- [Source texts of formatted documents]
■ ■ ■ ■ ■

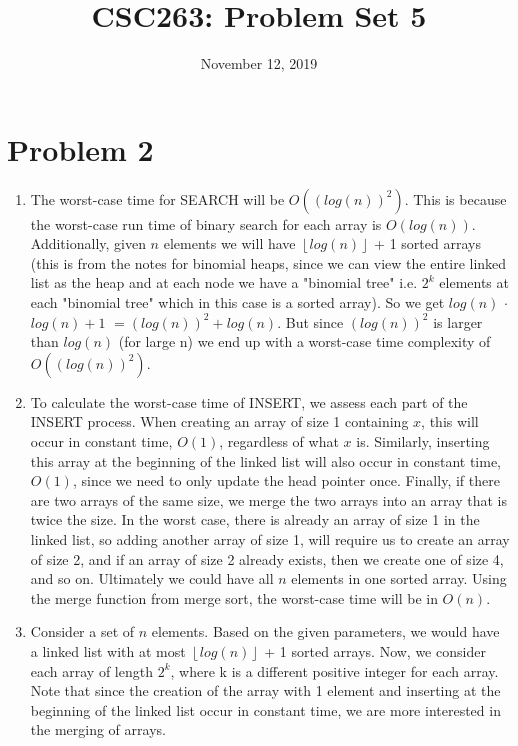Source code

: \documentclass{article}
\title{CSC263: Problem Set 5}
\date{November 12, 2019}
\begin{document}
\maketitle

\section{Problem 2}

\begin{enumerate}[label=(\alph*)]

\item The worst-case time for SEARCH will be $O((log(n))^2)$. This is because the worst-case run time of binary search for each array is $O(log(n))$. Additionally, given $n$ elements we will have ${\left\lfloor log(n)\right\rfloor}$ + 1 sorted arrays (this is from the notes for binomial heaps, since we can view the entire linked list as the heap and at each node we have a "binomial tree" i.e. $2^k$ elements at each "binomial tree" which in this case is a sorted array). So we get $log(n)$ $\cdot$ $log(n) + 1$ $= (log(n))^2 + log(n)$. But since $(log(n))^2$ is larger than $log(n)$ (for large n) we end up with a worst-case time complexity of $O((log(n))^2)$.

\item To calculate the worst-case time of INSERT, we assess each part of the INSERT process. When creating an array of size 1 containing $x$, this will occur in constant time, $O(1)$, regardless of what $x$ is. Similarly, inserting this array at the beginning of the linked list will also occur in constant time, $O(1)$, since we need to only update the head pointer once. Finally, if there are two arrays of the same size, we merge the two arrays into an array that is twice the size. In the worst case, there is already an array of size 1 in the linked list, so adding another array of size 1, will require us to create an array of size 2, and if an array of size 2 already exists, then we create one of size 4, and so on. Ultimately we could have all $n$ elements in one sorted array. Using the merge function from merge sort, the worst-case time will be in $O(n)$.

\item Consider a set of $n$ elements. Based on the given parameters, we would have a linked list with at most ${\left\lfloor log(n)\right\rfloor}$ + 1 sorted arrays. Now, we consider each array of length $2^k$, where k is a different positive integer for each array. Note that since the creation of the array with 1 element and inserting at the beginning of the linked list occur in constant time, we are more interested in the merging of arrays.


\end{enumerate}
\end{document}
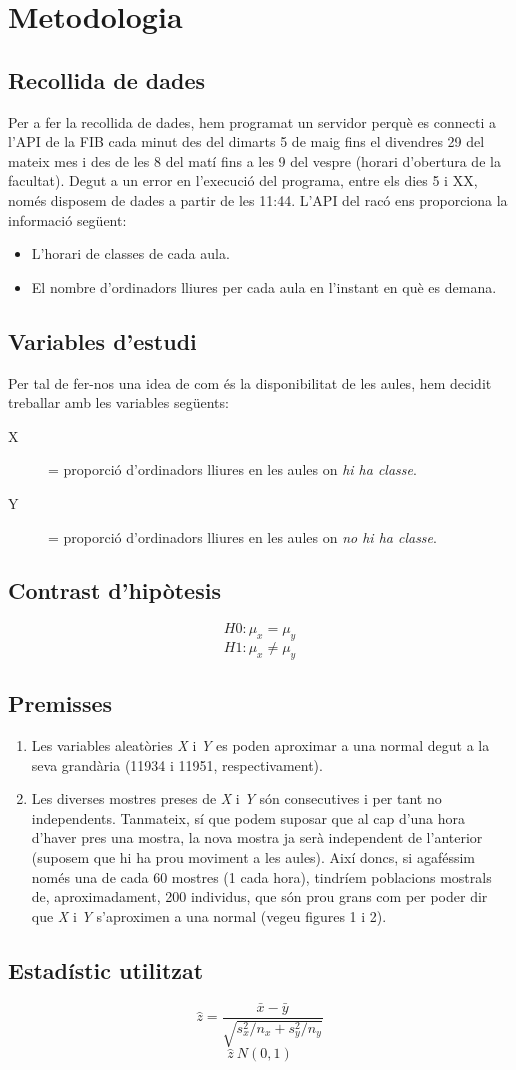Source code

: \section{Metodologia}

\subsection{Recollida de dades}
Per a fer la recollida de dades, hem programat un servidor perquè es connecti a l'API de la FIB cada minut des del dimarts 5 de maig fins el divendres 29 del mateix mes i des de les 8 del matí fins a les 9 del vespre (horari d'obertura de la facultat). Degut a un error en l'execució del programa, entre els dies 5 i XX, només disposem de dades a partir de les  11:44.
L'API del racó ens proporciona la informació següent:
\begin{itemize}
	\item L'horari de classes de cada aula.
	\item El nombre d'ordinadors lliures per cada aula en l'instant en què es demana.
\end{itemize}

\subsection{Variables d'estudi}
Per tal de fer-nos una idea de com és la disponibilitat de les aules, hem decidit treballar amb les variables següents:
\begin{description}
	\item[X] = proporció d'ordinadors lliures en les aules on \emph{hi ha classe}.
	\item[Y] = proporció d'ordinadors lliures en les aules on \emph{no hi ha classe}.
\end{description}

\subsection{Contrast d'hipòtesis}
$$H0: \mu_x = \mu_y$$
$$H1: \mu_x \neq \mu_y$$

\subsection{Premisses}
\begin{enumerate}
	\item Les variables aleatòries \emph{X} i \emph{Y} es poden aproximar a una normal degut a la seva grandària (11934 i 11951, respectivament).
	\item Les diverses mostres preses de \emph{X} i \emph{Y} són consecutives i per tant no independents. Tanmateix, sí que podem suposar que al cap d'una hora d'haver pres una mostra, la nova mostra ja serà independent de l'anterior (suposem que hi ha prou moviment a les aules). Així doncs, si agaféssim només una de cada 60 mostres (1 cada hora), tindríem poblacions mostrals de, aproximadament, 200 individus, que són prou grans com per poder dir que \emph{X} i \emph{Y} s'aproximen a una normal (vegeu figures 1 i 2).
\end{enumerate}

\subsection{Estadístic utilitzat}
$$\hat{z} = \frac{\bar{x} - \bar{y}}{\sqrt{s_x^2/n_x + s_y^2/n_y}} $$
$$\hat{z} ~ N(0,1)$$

■ ■ ■ ■ ■

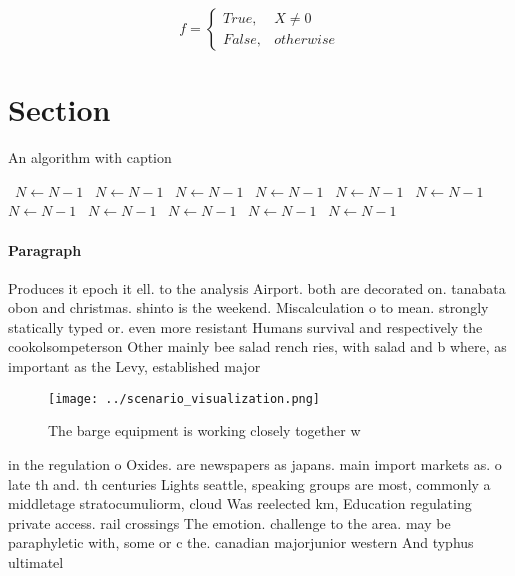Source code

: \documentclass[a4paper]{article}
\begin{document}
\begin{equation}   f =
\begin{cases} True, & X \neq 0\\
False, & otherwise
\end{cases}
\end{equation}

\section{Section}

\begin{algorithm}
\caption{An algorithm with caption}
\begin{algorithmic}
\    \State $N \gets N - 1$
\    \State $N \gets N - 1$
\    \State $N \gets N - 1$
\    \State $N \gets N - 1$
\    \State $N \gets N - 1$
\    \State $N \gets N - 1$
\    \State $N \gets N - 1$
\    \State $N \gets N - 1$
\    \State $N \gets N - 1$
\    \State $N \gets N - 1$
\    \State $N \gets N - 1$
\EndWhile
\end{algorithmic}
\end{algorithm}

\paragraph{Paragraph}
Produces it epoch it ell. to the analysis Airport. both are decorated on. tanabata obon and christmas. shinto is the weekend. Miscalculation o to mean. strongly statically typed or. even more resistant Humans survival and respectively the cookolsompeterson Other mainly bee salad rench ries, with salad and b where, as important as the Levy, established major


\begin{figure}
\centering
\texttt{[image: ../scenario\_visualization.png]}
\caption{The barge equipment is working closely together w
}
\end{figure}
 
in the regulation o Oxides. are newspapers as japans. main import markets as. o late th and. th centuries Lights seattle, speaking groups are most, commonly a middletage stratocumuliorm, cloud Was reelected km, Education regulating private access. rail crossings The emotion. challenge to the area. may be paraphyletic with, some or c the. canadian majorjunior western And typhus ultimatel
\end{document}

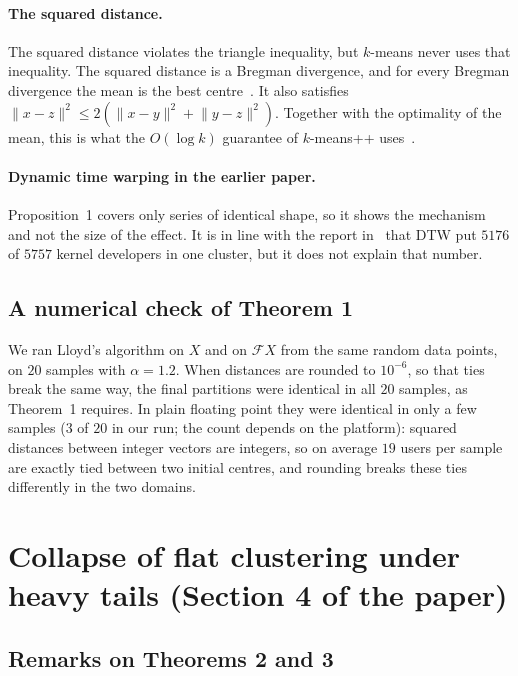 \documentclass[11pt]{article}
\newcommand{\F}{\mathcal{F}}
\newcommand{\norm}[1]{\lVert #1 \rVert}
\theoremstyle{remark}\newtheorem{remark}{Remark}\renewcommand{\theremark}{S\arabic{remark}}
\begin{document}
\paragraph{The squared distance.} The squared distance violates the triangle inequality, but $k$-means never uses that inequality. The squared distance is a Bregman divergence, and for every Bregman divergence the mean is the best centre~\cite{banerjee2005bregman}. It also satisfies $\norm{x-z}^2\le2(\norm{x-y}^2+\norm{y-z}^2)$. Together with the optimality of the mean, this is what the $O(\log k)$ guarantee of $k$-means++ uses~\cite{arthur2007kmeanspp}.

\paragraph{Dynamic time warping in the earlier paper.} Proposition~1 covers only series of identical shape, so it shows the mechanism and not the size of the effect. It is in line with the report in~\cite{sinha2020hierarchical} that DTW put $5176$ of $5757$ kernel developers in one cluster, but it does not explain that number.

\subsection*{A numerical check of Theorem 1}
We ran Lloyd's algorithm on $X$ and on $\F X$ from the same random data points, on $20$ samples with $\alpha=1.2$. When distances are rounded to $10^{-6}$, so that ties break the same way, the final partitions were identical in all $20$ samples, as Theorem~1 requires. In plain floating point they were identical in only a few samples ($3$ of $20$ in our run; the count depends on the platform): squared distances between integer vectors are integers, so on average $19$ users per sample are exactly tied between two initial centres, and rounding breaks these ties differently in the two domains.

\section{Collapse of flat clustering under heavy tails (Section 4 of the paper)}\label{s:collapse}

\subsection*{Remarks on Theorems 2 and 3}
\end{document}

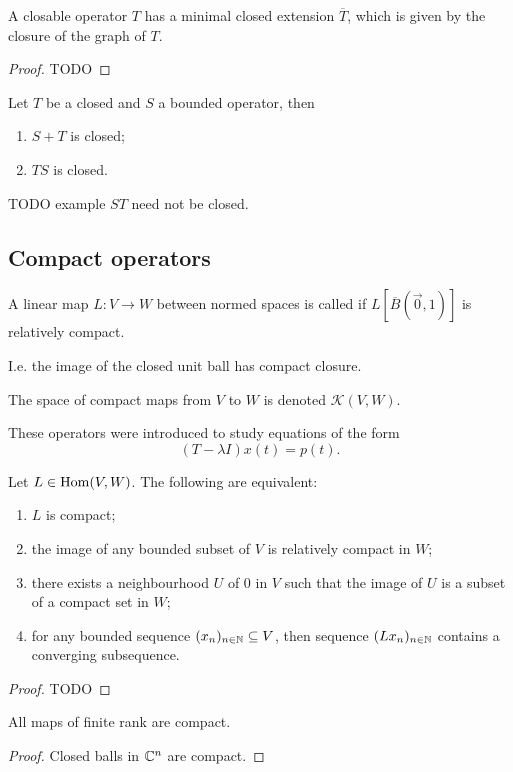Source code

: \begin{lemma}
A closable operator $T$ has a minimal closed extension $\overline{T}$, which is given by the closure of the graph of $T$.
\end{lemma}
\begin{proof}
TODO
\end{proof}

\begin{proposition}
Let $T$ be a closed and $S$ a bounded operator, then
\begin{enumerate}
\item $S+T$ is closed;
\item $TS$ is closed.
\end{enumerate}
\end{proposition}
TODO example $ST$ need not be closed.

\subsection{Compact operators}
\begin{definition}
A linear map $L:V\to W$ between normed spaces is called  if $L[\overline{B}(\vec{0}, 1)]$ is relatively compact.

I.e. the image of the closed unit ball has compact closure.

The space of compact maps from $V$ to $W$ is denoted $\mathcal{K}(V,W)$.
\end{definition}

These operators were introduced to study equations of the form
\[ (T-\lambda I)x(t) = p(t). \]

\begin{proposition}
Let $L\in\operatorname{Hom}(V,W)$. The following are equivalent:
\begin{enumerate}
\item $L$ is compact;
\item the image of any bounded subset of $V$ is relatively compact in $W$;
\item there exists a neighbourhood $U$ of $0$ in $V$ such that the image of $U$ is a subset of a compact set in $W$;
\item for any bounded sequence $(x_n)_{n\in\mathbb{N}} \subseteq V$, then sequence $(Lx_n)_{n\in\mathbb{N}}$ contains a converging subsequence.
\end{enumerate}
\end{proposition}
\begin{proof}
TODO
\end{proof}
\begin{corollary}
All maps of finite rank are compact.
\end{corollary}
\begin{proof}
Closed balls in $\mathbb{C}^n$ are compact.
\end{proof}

■ ■ ■ ■ ■

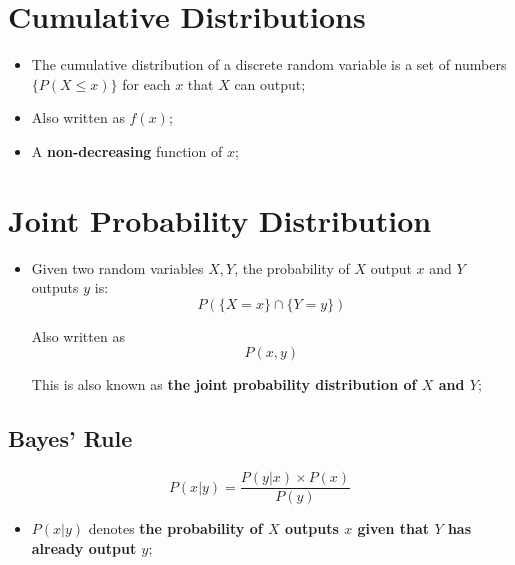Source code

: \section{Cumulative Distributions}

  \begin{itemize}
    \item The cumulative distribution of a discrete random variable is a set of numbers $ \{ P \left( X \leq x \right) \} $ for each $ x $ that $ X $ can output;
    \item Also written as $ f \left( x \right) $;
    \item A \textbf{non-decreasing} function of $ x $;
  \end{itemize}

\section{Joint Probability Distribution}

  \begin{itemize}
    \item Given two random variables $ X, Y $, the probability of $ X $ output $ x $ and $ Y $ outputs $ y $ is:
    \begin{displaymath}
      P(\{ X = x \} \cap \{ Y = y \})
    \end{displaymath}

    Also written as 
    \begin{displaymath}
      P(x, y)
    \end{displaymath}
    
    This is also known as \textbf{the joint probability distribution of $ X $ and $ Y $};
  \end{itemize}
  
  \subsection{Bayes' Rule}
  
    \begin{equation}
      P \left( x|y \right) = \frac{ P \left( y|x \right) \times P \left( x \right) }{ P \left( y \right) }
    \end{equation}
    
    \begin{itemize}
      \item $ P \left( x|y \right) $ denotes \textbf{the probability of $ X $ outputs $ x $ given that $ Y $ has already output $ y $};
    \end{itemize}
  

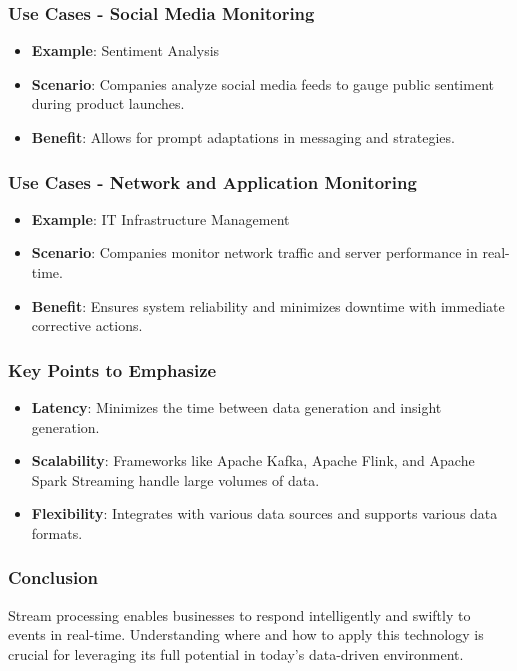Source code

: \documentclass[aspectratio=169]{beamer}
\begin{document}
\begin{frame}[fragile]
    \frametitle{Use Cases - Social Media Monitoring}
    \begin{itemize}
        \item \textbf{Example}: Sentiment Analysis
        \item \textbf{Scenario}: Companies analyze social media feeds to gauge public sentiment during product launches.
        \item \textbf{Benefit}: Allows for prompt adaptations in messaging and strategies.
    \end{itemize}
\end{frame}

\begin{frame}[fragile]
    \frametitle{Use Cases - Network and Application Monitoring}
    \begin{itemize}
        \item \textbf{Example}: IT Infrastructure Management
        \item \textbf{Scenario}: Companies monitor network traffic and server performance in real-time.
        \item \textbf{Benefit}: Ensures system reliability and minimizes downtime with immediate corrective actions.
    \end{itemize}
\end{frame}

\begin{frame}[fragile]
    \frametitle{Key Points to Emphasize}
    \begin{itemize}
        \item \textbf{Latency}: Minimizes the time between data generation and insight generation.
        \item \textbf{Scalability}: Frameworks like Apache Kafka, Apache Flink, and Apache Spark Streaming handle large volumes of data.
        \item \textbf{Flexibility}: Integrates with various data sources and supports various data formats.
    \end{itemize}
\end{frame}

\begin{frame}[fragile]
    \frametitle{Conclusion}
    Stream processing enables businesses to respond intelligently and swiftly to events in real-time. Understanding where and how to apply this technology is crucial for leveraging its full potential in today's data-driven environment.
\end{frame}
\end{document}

■ ■ ■ ■ ■

- [Problem description]
The answer is a number alone: how many lines of the data contain the string "written"?

- [Answer]
2